Stored data entries
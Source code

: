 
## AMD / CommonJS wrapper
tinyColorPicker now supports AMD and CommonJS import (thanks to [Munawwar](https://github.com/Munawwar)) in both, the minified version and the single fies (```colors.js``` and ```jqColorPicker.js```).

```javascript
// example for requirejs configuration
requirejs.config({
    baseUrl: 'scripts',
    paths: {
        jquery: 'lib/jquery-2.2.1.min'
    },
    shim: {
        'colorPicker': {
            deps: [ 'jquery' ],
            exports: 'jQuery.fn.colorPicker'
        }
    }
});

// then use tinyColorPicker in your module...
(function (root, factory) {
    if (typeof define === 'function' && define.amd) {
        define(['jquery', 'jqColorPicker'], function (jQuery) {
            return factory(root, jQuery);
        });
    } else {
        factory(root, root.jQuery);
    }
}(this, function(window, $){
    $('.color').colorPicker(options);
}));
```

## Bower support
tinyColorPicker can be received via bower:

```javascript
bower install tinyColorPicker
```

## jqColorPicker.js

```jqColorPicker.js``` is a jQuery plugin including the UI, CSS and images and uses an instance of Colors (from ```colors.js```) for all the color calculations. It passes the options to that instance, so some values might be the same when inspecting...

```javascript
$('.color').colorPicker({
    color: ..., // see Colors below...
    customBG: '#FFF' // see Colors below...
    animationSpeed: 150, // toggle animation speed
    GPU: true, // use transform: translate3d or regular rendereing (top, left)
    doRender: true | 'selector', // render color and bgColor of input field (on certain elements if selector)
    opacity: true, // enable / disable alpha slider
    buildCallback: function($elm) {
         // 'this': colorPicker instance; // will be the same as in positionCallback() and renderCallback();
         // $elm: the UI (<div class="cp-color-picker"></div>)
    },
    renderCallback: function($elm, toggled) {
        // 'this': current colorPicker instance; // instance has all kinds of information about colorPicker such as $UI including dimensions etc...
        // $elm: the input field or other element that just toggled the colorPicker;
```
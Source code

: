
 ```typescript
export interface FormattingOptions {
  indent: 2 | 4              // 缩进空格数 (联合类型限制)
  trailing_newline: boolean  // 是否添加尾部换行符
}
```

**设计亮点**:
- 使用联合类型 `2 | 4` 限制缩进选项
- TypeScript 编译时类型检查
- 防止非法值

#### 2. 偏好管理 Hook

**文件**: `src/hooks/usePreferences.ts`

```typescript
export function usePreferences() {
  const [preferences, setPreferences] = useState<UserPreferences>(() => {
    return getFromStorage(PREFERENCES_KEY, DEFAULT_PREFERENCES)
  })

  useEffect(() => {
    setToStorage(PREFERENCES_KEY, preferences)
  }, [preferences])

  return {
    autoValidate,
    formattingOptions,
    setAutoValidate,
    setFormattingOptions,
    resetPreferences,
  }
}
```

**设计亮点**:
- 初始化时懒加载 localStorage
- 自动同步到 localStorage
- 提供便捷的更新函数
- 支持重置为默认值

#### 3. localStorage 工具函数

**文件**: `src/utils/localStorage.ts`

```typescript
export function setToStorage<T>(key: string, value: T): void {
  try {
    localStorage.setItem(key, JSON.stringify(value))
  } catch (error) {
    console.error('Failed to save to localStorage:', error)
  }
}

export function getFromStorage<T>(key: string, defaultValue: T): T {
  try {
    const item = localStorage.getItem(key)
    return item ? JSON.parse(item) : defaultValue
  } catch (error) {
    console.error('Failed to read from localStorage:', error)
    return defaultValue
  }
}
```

- EXERCISE BRIEF -
Copy each line of the data that contains the word "usePreferences".

- RESPONSE -
**文件**: `src/hooks/usePreferences.ts`
export function usePreferences() {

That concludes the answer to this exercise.